_Prompt_
Nothing in the records may be left out or reworded; return them exactly.
● ● ● ● ●
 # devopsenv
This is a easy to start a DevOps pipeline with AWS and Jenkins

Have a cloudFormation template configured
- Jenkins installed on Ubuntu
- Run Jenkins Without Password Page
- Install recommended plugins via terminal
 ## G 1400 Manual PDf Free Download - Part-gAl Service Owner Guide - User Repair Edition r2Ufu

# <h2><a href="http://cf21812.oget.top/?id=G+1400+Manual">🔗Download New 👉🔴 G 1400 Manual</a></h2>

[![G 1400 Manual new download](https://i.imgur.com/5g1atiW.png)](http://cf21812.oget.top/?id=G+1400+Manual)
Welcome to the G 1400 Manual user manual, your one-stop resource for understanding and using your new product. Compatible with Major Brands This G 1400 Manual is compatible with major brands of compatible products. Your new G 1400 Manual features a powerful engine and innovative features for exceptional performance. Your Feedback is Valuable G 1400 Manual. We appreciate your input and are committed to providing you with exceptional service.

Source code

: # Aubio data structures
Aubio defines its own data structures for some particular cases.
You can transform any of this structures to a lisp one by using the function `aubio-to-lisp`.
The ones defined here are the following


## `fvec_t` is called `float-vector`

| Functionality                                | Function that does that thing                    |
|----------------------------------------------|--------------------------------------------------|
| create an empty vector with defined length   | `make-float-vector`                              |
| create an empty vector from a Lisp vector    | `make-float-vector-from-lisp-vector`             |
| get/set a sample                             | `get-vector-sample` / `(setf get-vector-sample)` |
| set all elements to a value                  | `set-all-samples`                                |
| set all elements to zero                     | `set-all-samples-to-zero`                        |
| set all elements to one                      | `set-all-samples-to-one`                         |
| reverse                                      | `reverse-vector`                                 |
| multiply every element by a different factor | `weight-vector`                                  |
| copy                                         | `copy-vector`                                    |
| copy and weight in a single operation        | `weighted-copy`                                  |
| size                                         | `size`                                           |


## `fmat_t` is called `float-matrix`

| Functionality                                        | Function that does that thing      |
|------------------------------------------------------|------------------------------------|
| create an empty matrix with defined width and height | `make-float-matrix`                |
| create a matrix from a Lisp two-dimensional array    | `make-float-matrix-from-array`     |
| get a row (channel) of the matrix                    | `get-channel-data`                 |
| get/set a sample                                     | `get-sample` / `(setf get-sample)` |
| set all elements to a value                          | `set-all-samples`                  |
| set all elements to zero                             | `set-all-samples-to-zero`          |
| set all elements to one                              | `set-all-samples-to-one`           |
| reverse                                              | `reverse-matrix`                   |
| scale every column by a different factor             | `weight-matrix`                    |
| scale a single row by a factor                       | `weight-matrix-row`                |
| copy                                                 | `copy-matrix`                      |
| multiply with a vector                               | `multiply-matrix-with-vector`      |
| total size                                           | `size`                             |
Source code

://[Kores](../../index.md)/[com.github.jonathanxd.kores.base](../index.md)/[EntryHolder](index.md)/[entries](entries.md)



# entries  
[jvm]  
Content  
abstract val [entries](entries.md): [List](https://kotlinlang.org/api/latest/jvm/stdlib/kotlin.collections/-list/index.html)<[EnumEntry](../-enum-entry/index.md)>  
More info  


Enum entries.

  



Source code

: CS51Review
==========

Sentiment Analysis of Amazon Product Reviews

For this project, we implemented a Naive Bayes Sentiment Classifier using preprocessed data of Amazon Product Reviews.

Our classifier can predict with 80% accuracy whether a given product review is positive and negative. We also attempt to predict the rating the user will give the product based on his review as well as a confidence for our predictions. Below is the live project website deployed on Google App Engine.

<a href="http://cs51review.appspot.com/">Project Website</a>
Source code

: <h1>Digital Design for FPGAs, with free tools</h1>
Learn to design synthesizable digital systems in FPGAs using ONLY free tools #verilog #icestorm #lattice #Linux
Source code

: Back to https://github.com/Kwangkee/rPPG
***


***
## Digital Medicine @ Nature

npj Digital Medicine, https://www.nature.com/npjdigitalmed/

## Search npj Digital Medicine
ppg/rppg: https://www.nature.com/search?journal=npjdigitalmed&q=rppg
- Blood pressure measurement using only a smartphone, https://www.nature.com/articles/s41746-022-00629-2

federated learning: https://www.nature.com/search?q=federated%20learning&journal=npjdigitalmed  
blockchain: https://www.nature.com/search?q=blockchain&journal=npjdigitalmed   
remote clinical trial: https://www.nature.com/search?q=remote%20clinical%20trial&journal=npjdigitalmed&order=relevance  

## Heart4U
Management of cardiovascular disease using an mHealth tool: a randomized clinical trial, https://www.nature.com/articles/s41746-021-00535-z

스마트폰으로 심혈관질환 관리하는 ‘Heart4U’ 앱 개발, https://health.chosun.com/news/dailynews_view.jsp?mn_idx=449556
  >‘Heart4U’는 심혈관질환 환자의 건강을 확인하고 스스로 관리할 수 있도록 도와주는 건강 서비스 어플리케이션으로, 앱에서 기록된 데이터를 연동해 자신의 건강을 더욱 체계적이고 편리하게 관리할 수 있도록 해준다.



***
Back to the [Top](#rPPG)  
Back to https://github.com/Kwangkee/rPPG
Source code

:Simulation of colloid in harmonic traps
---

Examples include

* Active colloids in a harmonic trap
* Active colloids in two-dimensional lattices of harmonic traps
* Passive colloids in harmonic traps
● ● ● ● ●
_Solved problem_
 # devopsenv
This is a easy to start a DevOps pipeline with AWS and Jenkins

Have a cloudFormation template configured
- Jenkins installed on Ubuntu
- Run Jenkins Without Password Page
- Install recommended plugins via terminal
 ## G 1400 Manual PDf Free Download - Part-gAl Service Owner Guide - User Repair Edition r2Ufu

# <h2><a href="http://cf21812.oget.top/?id=G+1400+Manual">🔗Download New 👉🔴 G 1400 Manual</a></h2>

[![G 1400 Manual new download](https://i.imgur.com/5g1atiW.png)](http://cf21812.oget.top/?id=G+1400+Manual)
Welcome to the G 1400 Manual user manual, your one-stop resource for understanding and using your new product. Compatible with Major Brands This G 1400 Manual is compatible with major brands of compatible products. Your new G 1400 Manual features a powerful engine and innovative features for exceptional performance. Your Feedback is Valuable G 1400 Manual. We appreciate your input and are committed to providing you with exceptional service.

Source code

: # Aubio data structures
Aubio defines its own data structures for some particular cases.
You can transform any of this structures to a lisp one by using the function `aubio-to-lisp`.
The ones defined here are the following


## `fvec_t` is called `float-vector`

| Functionality                                | Function that does that thing                    |
|----------------------------------------------|--------------------------------------------------|
| create an empty vector with defined length   | `make-float-vector`                              |
| create an empty vector from a Lisp vector    | `make-float-vector-from-lisp-vector`             |
| get/set a sample                             | `get-vector-sample` / `(setf get-vector-sample)` |
| set all elements to a value                  | `set-all-samples`                                |
| set all elements to zero                     | `set-all-samples-to-zero`                        |
| set all elements to one                      | `set-all-samples-to-one`                         |
| reverse                                      | `reverse-vector`                                 |
| multiply every element by a different factor | `weight-vector`                                  |
| copy                                         | `copy-vector`                                    |
| copy and weight in a single operation        | `weighted-copy`                                  |
| size                                         | `size`                                           |


## `fmat_t` is called `float-matrix`

| Functionality                                        | Function that does that thing      |
|------------------------------------------------------|------------------------------------|
| create an empty matrix with defined width and height | `make-float-matrix`                |
| create a matrix from a Lisp two-dimensional array    | `make-float-matrix-from-array`     |
| get a row (channel) of the matrix                    | `get-channel-data`                 |
| get/set a sample                                     | `get-sample` / `(setf get-sample)` |
| set all elements to a value                          | `set-all-samples`                  |
| set all elements to zero                             | `set-all-samples-to-zero`          |
| set all elements to one                              | `set-all-samples-to-one`           |
| reverse                                              | `reverse-matrix`                   |
| scale every column by a different factor             | `weight-matrix`                    |
| scale a single row by a factor                       | `weight-matrix-row`                |
| copy                                                 | `copy-matrix`                      |
| multiply with a vector                               | `multiply-matrix-with-vector`      |
| total size                                           | `size`                             |
Source code

://[Kores](../../index.md)/[com.github.jonathanxd.kores.base](../index.md)/[EntryHolder](index.md)/[entries](entries.md)



# entries  
[jvm]  
Content  
abstract val [entries](entries.md): [List](https://kotlinlang.org/api/latest/jvm/stdlib/kotlin.collections/-list/index.html)<[EnumEntry](../-enum-entry/index.md)>  
More info  


Enum entries.

  



Source code

: CS51Review
==========

Sentiment Analysis of Amazon Product Reviews

For this project, we implemented a Naive Bayes Sentiment Classifier using preprocessed data of Amazon Product Reviews.

Our classifier can predict with 80% accuracy whether a given product review is positive and negative. We also attempt to predict the rating the user will give the product based on his review as well as a confidence for our predictions. Below is the live project website deployed on Google App Engine.

<a href="http://cs51review.appspot.com/">Project Website</a>
Source code

: <h1>Digital Design for FPGAs, with free tools</h1>
Learn to design synthesizable digital systems in FPGAs using ONLY free tools #verilog #icestorm #lattice #Linux
Source code

: Back to https://github.com/Kwangkee/rPPG
***


***
## Digital Medicine @ Nature

npj Digital Medicine, https://www.nature.com/npjdigitalmed/

## Search npj Digital Medicine
ppg/rppg: https://www.nature.com/search?journal=npjdigitalmed&q=rppg
- Blood pressure measurement using only a smartphone, https://www.nature.com/articles/s41746-022-00629-2

federated learning: https://www.nature.com/search?q=federated%20learning&journal=npjdigitalmed  
blockchain: https://www.nature.com/search?q=blockchain&journal=npjdigitalmed   
remote clinical trial: https://www.nature.com/search?q=remote%20clinical%20trial&journal=npjdigitalmed&order=relevance  

## Heart4U
Management of cardiovascular disease using an mHealth tool: a randomized clinical trial, https://www.nature.com/articles/s41746-021-00535-z

스마트폰으로 심혈관질환 관리하는 ‘Heart4U’ 앱 개발, https://health.chosun.com/news/dailynews_view.jsp?mn_idx=449556
  >‘Heart4U’는 심혈관질환 환자의 건강을 확인하고 스스로 관리할 수 있도록 도와주는 건강 서비스 어플리케이션으로, 앱에서 기록된 데이터를 연동해 자신의 건강을 더욱 체계적이고 편리하게 관리할 수 있도록 해준다.



***
Back to the [Top](#rPPG)  
Back to https://github.com/Kwangkee/rPPG
Source code

:Simulation of colloid in harmonic traps
---

Examples include

* Active colloids in a harmonic trap
* Active colloids in two-dimensional lattices of harmonic traps
* Passive colloids in harmonic traps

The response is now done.